The Disappearance of Adele Bedeau by [Burnet, Graeme Macrae]

Manfred Baumann, an outsider by reason of his Swiss father’s surname and his own awkward personality, manages a bank in the town. Bound by routine, obsessively tidy, unable to form social relationships despite living in Saint-Louis for years and doomed to rub people up the wrong way without meaning to do so, Manfred would also make a good detective in his close observation of his surroundings, his eye for detail and speculation on people’s behaviour – as often as not misconstruing their motives (perhaps not so useful for a sleuth!). What past events make him so secretive and prone to persist in a needless lie, which may in fact make him the subject of suspicion? Why are his emotions so repressed, and do they have a tendency to burst out in acts of violence?

The detective deployed to investigate Adèle’s disappearance is Gorski, a man of unusual persistence, who works on the basis of evidence, scorning the reliance on “hunches” of work colleagues, also haunted by his failure to solve the murder of a girl some twenty years earlier, for which a man he believes to be innocent was found guilty, later dying in prison. Found wanting by his snobbish middle-class wife, Gorski might have felt more at home if he had followed his father’s wishes and taken over the family pawn shop.

It would seem better known in France where it was apparently made into a film by Chabrol, Brunet’s novel has been brought to English readers in a superb translation (in that in never seems like one) by Graeme Macrae Burnet who made his name with the unusual murder story “His Bloody Project”, and could well have written this novel himself.
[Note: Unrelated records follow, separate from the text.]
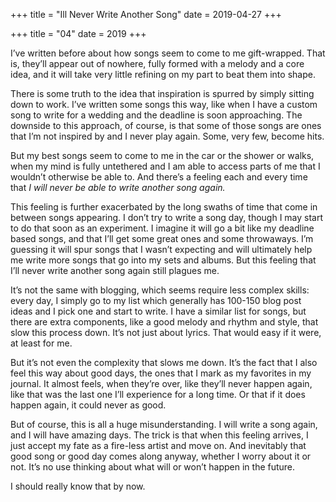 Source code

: +++
title = "Ill Never Write Another Song"
date = 2019-04-27
+++

+++
title = "04"
date = 2019
+++

I’ve written before about how songs seem to come to me gift-wrapped. That is, they’ll appear out of nowhere, fully formed with a melody and a core idea, and it will take very little refining on my part to beat them into shape. 

There is some truth to the idea that inspiration is spurred by simply sitting down to work. I’ve written some songs this way, like when I have a custom song to write for a wedding and the deadline is soon approaching. The downside to this approach, of course, is that some of those songs are ones that I’m not inspired by and I never play again. Some, very few, become hits.

But my best songs seem to come to me in the car or the shower or walks, when my mind is fully untethered and I am able to access parts of me that I wouldn’t otherwise be able to. And there’s a feeling each and every time that _I will never be able to write another song again._

This feeling is further exacerbated by the long swaths of time that come in between songs appearing. I don’t try to write a song day, though I may start to do that soon as an experiment. I imagine it will go a bit like my deadline based songs, and that I’ll get some great ones and some throwaways. I’m guessing it will spur songs that I wasn’t expecting and will ultimately help me write more songs that go into my sets and albums. But this feeling that I’ll never write another song again still plagues me.

It’s not the same with blogging, which seems require less complex skills: every day, I simply go to my list which generally has 100-150 blog post ideas and I pick one and start to write. I have a similar list for songs, but there are extra components, like a good melody and rhythm and style, that slow this process down. It’s not just about lyrics. That would easy if it were, at least for me.

But it’s not even the complexity that slows me down. It’s the fact that I also feel this way about good days, the ones that I mark as my favorites in my journal. It almost feels, when they’re over, like they’ll never happen again, like that was the last one I’ll experience for a long time. Or that if it does happen again, it could never as good.

But of course, this is all a huge misunderstanding. I will write a song again, and I will have amazing days. The trick is that when this feeling arrives, I just accept my fate as a fire-less artist and move on. And inevitably that good song or good day comes along anyway, whether I worry about it or not. It’s no use thinking about what will or won’t happen in the future. 

I should really know that by now.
I was fascinated by his “afterword” which reveals the intriguing similarities between the original author Raymond Brunet and his creation Manfred Baumann. An only child like him, attached to his mother but losing his father at an early age, Brunet too was “chronically shy”, never known to have a girlfriend nor to be gay, regarded as “aloof and superior” at work, and was a frequent patron of the Restaurant de la Cloche, until the discovery of his negative portrayal of the place together with its regular customers made it uncomfortable for him to go there. In fact, Brunet identified so closely with Baumann that he was devastated by Chabrol’s portrayal of him as “somewhat comic and pathetic”.

In short, an unexpectedly good read.